■ Task to complete
Each line of the data below that includes the string "theoretical" must be copied.

(Dataset excerpts)
*** Begin section ***
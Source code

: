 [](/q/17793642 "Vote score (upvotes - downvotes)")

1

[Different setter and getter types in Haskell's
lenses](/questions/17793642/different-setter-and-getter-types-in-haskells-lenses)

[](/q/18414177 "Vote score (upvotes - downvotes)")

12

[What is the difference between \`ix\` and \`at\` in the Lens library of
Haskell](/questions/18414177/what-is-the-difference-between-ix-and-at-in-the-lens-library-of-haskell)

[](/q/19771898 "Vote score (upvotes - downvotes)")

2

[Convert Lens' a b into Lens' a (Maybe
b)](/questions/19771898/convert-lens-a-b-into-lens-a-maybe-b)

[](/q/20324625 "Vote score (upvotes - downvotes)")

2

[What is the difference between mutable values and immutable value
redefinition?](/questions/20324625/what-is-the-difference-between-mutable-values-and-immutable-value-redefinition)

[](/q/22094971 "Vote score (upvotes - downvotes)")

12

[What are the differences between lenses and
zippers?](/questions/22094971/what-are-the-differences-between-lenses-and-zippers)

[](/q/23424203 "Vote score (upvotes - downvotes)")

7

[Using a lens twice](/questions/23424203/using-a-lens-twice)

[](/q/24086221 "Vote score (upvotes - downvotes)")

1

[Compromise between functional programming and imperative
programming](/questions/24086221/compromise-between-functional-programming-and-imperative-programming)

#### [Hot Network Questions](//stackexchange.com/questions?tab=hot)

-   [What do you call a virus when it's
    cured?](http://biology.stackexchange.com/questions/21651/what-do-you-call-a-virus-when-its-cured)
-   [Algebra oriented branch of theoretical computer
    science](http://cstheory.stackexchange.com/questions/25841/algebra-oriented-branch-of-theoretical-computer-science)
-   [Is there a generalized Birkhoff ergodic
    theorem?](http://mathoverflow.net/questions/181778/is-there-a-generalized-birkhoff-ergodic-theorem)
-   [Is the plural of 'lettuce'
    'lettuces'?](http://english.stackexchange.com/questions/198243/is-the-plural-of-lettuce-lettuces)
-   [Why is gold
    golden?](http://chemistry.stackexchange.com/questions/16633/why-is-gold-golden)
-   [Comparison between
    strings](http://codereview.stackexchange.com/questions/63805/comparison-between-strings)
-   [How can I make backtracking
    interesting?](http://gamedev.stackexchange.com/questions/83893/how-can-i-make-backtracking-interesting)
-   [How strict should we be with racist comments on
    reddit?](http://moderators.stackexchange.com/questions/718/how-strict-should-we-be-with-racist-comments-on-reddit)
*** End section ***
*** Begin section ***
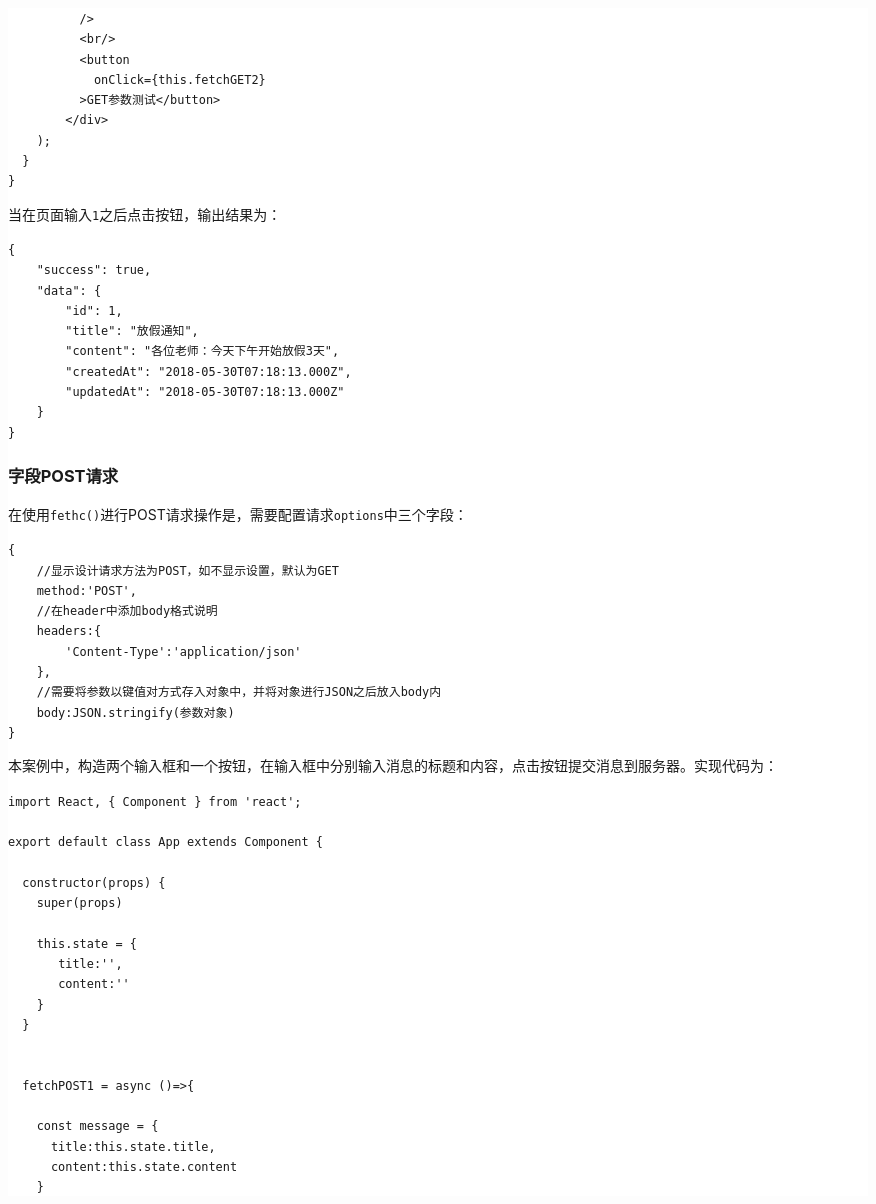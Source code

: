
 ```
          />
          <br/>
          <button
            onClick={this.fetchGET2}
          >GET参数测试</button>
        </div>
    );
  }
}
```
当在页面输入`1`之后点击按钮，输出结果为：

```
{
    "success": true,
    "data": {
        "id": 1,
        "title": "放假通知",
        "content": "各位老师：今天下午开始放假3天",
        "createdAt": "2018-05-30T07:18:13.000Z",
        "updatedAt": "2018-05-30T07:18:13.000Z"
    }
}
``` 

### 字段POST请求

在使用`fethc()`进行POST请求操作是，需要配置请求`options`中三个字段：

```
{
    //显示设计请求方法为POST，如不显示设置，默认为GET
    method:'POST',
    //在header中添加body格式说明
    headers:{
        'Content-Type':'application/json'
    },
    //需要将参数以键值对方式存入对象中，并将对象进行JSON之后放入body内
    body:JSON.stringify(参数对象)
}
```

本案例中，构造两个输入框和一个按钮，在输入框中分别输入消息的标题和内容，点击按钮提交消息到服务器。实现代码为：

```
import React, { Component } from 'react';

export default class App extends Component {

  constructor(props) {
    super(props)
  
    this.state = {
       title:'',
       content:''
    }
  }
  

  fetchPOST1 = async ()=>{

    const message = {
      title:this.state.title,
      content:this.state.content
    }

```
*** End section ***
■ Written answer
-   [Algebra oriented branch of theoretical computer
    science](http://cstheory.stackexchange.com/questions/25841/algebra-oriented-branch-of-theoretical-computer-science)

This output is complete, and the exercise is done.